I’m not sure The Goldfinch by Donna Tartt deserves the Pulitzer Prize. It’s way too long (771 pages), and the pace mires down way too often. Early promises aren’t fulfilled, the characters are more adored than developed, and parts of the narrative turn preachy and patronizing.
Yet I loved the reading of it for the most part. Observations and insights are so rich that I don’t really care what the story is about, especially when it comes to themes about art and the flow of people’s lives around art objects.
Take the narrator’s mother, a self-taught art buff who’s rushing Theo, her 13-year-old son, through an exhibit of Dutch Masters at the Metropolitan Museum of Art in New York.
It’s hard to like this character’s air of false cosmopolitanism (“Oh, drat,” she exclaims at the first sign of rain). But her regard for these paintings is so exuberant and her knowledge so intriguing that (like other people in the museum) I want to sidle up close to hear everything she has to say.
“They really knew how to work this edge, the Dutch painters — ripeness sliding into rot,” she says gaily as they move quickly toward the Rembrandt painting at the heart of the show, The Anatomy Lesson.
Theo has viewed this image on the exhibit poster so many times that he now sees only “the same old corpse with the flayed arm,” but his mother reveals much more as they slow down before it.

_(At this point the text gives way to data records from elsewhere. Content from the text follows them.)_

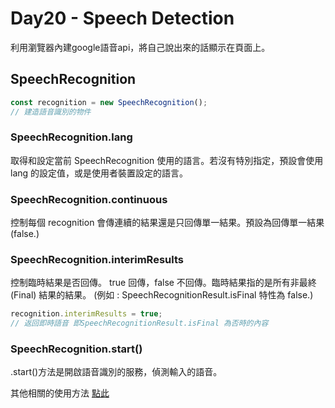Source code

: # Day20 - Speech Detection
利用瀏覽器內建google語音api，將自己說出來的話顯示在頁面上。


## SpeechRecognition

```js
const recognition = new SpeechRecognition();
// 建造語音識別的物件
```
### SpeechRecognition.lang
取得和設定當前 SpeechRecognition 使用的語言。若沒有特別指定，預設會使用lang 的設定值，或是使用者裝置設定的語言。
### SpeechRecognition.continuous
控制每個 recognition 會傳連續的結果還是只回傳單一結果。預設為回傳單一結果 (false.)
### SpeechRecognition.interimResults
控制臨時結果是否回傳。 true 回傳，false 不回傳。臨時結果指的是所有非最終 (Final) 結果的結果。 (例如 : SpeechRecognitionResult.isFinal 特性為 false.)
```js
recognition.interimResults = true;
// 返回即時語音 即SpeechRecognitionResult.isFinal 為否時的內容
```
### SpeechRecognition.start()
.start()方法是開啟語音識別的服務，偵測輸入的語音。

其他相關的使用方法 [點此](https://developer.mozilla.org/zh-TW/docs/Web/API/SpeechRecognition)

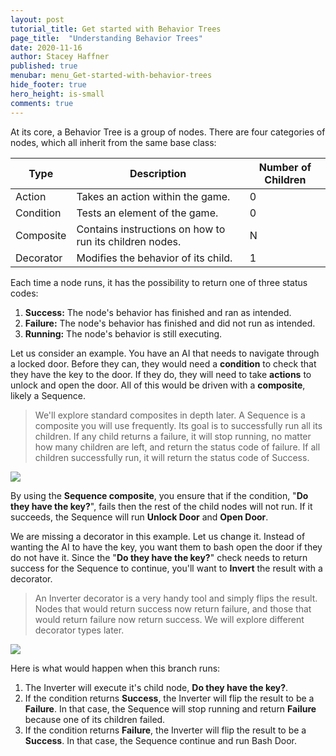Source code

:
```yaml
---
layout: post
tutorial_title: Get started with Behavior Trees
page_title:  "Understanding Behavior Trees"
date: 2020-11-16
author: Stacey Haffner
published: true
menubar: menu_Get-started-with-behavior-trees
hide_footer: true
hero_height: is-small
comments: true
---
```

At its core, a Behavior Tree is a group of nodes. There are four categories of nodes, which all inherit from the same base class:

| Type          | Description                                               | Number of Children    |
|-----------    |---------------------------------------------------------- |--------------------   |
| Action        | Takes an action within the game.                          |          0            |
| Condition     | Tests an element of the game.                             |          0            |
| Composite     | Contains instructions on how to run its children nodes.   |          N            |
| Decorator     | Modifies the behavior of its child.                      |          1            |

Each time a node runs, it has the possibility to return one of three status codes:

1. **Success:** The node's behavior has finished and ran as intended.
2. **Failure:** The node's behavior has finished and did not run as intended.
3. **Running:** The node's behavior is still executing. 

Let us consider an example. You have an AI that needs to navigate through a locked door. Before they can, they would need a **condition** to check that they have the key to the door. If they do, they will need to take **actions** to unlock and open the door. All of this would be driven with a **composite**, likely a Sequence.

> We'll explore standard composites in depth later. A Sequence is a composite you will use frequently. Its goal is to successfully run all its children. If any child returns a failure, it will stop running, no matter how many children are left, and return the status code of failure. If all children successfully run, it will return the status code of Success.  

![]({{page.dir}}images/bt-example-1.gif)

By using the **Sequence composite**, you ensure that if the condition, "**Do they have the key?**", fails then the rest of the child nodes will not run. If it succeeds, the Sequence will run **Unlock Door** and **Open Door**.

We are missing a decorator in this example. Let us change it. Instead of wanting the AI to have the key, you want them to bash open the door if they do not have it. Since the "**Do they have the key?**" check needs to return success for the Sequence to continue, you'll want to **Invert** the result with a decorator.

> An Inverter decorator is a very handy tool and simply flips the result. Nodes that would return success now return failure, and those that would return failure now return success. We will explore different decorator types later.

![]({{page.dir}}/images/bt-example-2.gif)

Here is what would happen when this branch runs:

1. The Inverter will execute it's child node, **Do they have the key?**. 
2. If the condition returns **Success**, the Inverter will flip the result to be a **Failure**. In that case, the Sequence will stop running and return **Failure** because one of its children failed.
3. If the condition returns **Failure**, the Inverter will flip the result to be a **Success**. In that case, the Sequence continue and run Bash Door.


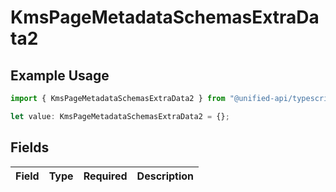 # KmsPageMetadataSchemasExtraData2

## Example Usage

```typescript
import { KmsPageMetadataSchemasExtraData2 } from "@unified-api/typescript-sdk/sdk/models/shared";

let value: KmsPageMetadataSchemasExtraData2 = {};
```

## Fields

| Field       | Type        | Required    | Description |
| ----------- | ----------- | ----------- | ----------- |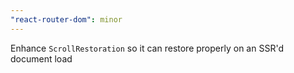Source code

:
 ```yaml
---
"react-router-dom": minor
---
```


Enhance `ScrollRestoration` so it can restore properly on an SSR'd document load
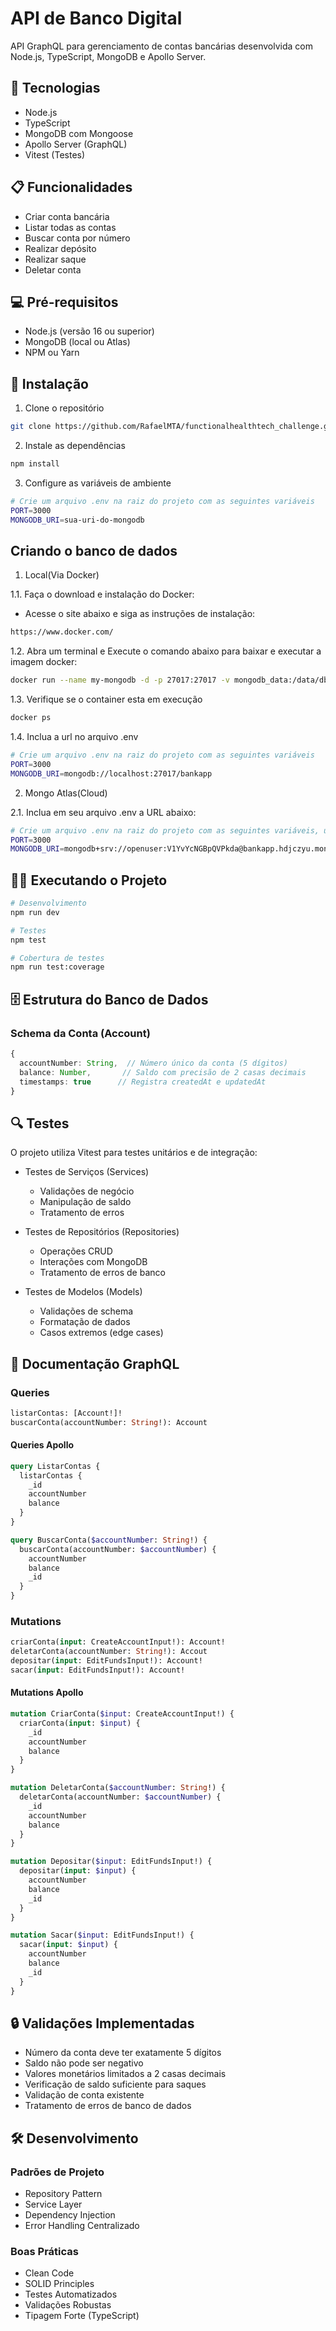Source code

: # API de Banco Digital

API GraphQL para gerenciamento de contas bancárias desenvolvida com Node.js, TypeScript, MongoDB e Apollo Server.

## 🚀 Tecnologias

- Node.js
- TypeScript
- MongoDB com Mongoose
- Apollo Server (GraphQL)
- Vitest (Testes)

## 📋 Funcionalidades

- Criar conta bancária
- Listar todas as contas
- Buscar conta por número
- Realizar depósito
- Realizar saque
- Deletar conta

## 💻 Pré-requisitos

- Node.js (versão 16 ou superior)
- MongoDB (local ou Atlas)
- NPM ou Yarn

## 🔧 Instalação

1. Clone o repositório
```bash
git clone https://github.com/RafaelMTA/functionalhealthtech_challenge.git
```

2. Instale as dependências
```bash
npm install
```

3. Configure as variáveis de ambiente
```bash
# Crie um arquivo .env na raiz do projeto com as seguintes variáveis
PORT=3000
MONGODB_URI=sua-uri-do-mongodb
```

## Criando o banco de dados
1. Local(Via Docker)

1.1. Faça o download e instalação do Docker:
- Acesse o site abaixo e siga as instruções de instalação:
```bash
https://www.docker.com/
```
1.2. Abra um terminal e Execute o comando abaixo para baixar e executar a imagem docker:
```bash
docker run --name my-mongodb -d -p 27017:27017 -v mongodb_data:/data/db mongo:latest
```
1.3. Verifique se o container esta em execução
```bash
docker ps
```
1.4. Inclua a url no arquivo .env
```bash
# Crie um arquivo .env na raiz do projeto com as seguintes variáveis
PORT=3000
MONGODB_URI=mongodb://localhost:27017/bankapp
```

2. Mongo Atlas(Cloud)

2.1. Inclua em seu arquivo .env a URL abaixo:
```bash
# Crie um arquivo .env na raiz do projeto com as seguintes variáveis, usuário temporario apenas para avaliação do desafio
PORT=3000
MONGODB_URI=mongodb+srv://openuser:V1YvYcNGBpQVPkda@bankapp.hdjczyu.mongodb.net/?retryWrites=true&w=majority&appName=bankapp
```

## 🏃‍♂️ Executando o Projeto

```bash
# Desenvolvimento
npm run dev

# Testes
npm test

# Cobertura de testes
npm run test:coverage
```

## 🗄️ Estrutura do Banco de Dados

### Schema da Conta (Account)
```typescript
{
  accountNumber: String,  // Número único da conta (5 dígitos)
  balance: Number,       // Saldo com precisão de 2 casas decimais
  timestamps: true      // Registra createdAt e updatedAt
}
```

## 🔍 Testes

O projeto utiliza Vitest para testes unitários e de integração:

- Testes de Serviços (Services)
  - Validações de negócio
  - Manipulação de saldo
  - Tratamento de erros

- Testes de Repositórios (Repositories)
  - Operações CRUD
  - Interações com MongoDB
  - Tratamento de erros de banco

- Testes de Modelos (Models)
  - Validações de schema
  - Formatação de dados
  - Casos extremos (edge cases)

## 📝 Documentação GraphQL

### Queries
```graphql
listarContas: [Account!]!
buscarConta(accountNumber: String!): Account
```

#### Queries Apollo
```graphql
query ListarContas {
  listarContas {
    _id
    accountNumber
    balance
  }
}
```

```graphql
query BuscarConta($accountNumber: String!) {
  buscarConta(accountNumber: $accountNumber) {
    accountNumber
    balance
    _id
  }
}
```

### Mutations
```graphql
criarConta(input: CreateAccountInput!): Account!
deletarConta(accountNumber: String!): Accout
depositar(input: EditFundsInput!): Account!
sacar(input: EditFundsInput!): Account!
```

#### Mutations Apollo
```graphql
mutation CriarConta($input: CreateAccountInput!) {
  criarConta(input: $input) {
    _id
    accountNumber
    balance
  }
}
```

```graphql
mutation DeletarConta($accountNumber: String!) {
  deletarConta(accountNumber: $accountNumber) {
    _id
    accountNumber
    balance
  }
}
```

```graphql
mutation Depositar($input: EditFundsInput!) {
  depositar(input: $input) {
    accountNumber
    balance
    _id
  }
}
```

```graphql
mutation Sacar($input: EditFundsInput!) {
  sacar(input: $input) {
    accountNumber
    balance
    _id
  }
}
```

## 🔒 Validações Implementadas

- Número da conta deve ter exatamente 5 dígitos
- Saldo não pode ser negativo
- Valores monetários limitados a 2 casas decimais
- Verificação de saldo suficiente para saques
- Validação de conta existente
- Tratamento de erros de banco de dados

## 🛠️ Desenvolvimento

### Padrões de Projeto
- Repository Pattern
- Service Layer
- Dependency Injection
- Error Handling Centralizado

### Boas Práticas
- Clean Code
- SOLID Principles
- Testes Automatizados
- Validações Robustas
- Tipagem Forte (TypeScript)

The men in the painting are “very naturalistic,” she begins.
“But then — she traced the corpse, midair, with her finger — “the body isn’t painted in a very natural way at all, if you look at it. Weird glow coming off it, do you see? Alien autopsy, almost. See how it lights up the faces of the men looking down at it? Like it’s shining with its own light source? He’s painting it with that radioactive quality because he wants to draw our eye to it — make it jump out at us.”
The novel itself never shows us a picture of anything, but we end up sharing her fascination with the flayed arm because Tartt articulates the mother’s excitement about it so perfectly.
“See how (the artist Fabritius) calls attention to it by painting it so big, all out of proportion to the rest of the body? He’s even turned it around so the thumb is on the wrong side, do you see? Well, he didn’t do that by mistake. The skin is off the hand — we see it immediately, something very wrong — but by reversing the thumb he makes it look even more wrong, it registers subliminally even if we can’t put our finger on it, something really out of order, not right. Very clever trick.”
Okay, a trick (it looks okay to me), but why would the artist do that? we wonder, waiting for Theo to ask this very question. However at that moment, the boy’s attention has wandered to a girl nearby with bright red hair and “golden honeybee brown eyes” — a girl who is “too thin, all elbows, and in a way almost plain, yet there was something about her too that made my stomach go watery.”
This happens before his mother moves smoothly on to the real gem she wants Theo to see, The Goldfinch of the novel’s title. It’s “a small picture, the smallest in the exhibition,” Theo tells us —
although he’s also inclining his head to get another glimpse of the girl and the grandfatherly man accompanying her — “and the simplest: a yellow finch, against a plain, pale ground, chained to a perch by its twig of an ankle.”
It doesn’t register at first, but that small looping chain and “twig of an ankle” will return to our memory in a subliminal way for the next 700 pages. As will dozens (I’m still counting) of other references, each looked at first from an odd angle and later more provocatively, causing us to remember and wonder each time we leave the page or screen.
For instance, Tartt knows enough about Amsterdam and Las Vegas to take us to these cities in vivid, visual detail. But she is eloquent about New York City, particularly when Theo finds his bleak mood reflected in a simple walk down Lexington Ave. Though he bypasses subway stations to “clear my mind” (to further mess up his mind, is what he means), the city is there, as always, it seems, to mirror anyone’s deepening despair.
“… weaving in and out of crowds I had a strange feeling of being already dead, of moving in a vaster sidewalk grayness than the street or even the city could encompass, my soul disconnected from my body and drifting among other souls in a mist somewhere between past and present, Walk Don’t Walk, individual pedestrians floating up strangely isolated and lonely before my eyes, blank faces plugged into earbuds and staring straight ahead, lips moving silently, and the city noise dampened and deafened, under crushing, granite-colored skies that muffled the noise from the street, garbage and newsprint, concrete and drizzle, a dirty winter grayness weighing like a stone.”
Tartt doesn’t allow many lengthy sentences in The Goldfinch and seems to dismiss stream-of-consciousness as a cheap trick. So this passage is a rare surprise. It’s risky and wordy and malaise-ridden — and for some readers incredibly true.
Again I wouldn’t give a literary award for The Goldfinch, but when the writing is enthralling on every page, you have to say the author deserves a lot of credit.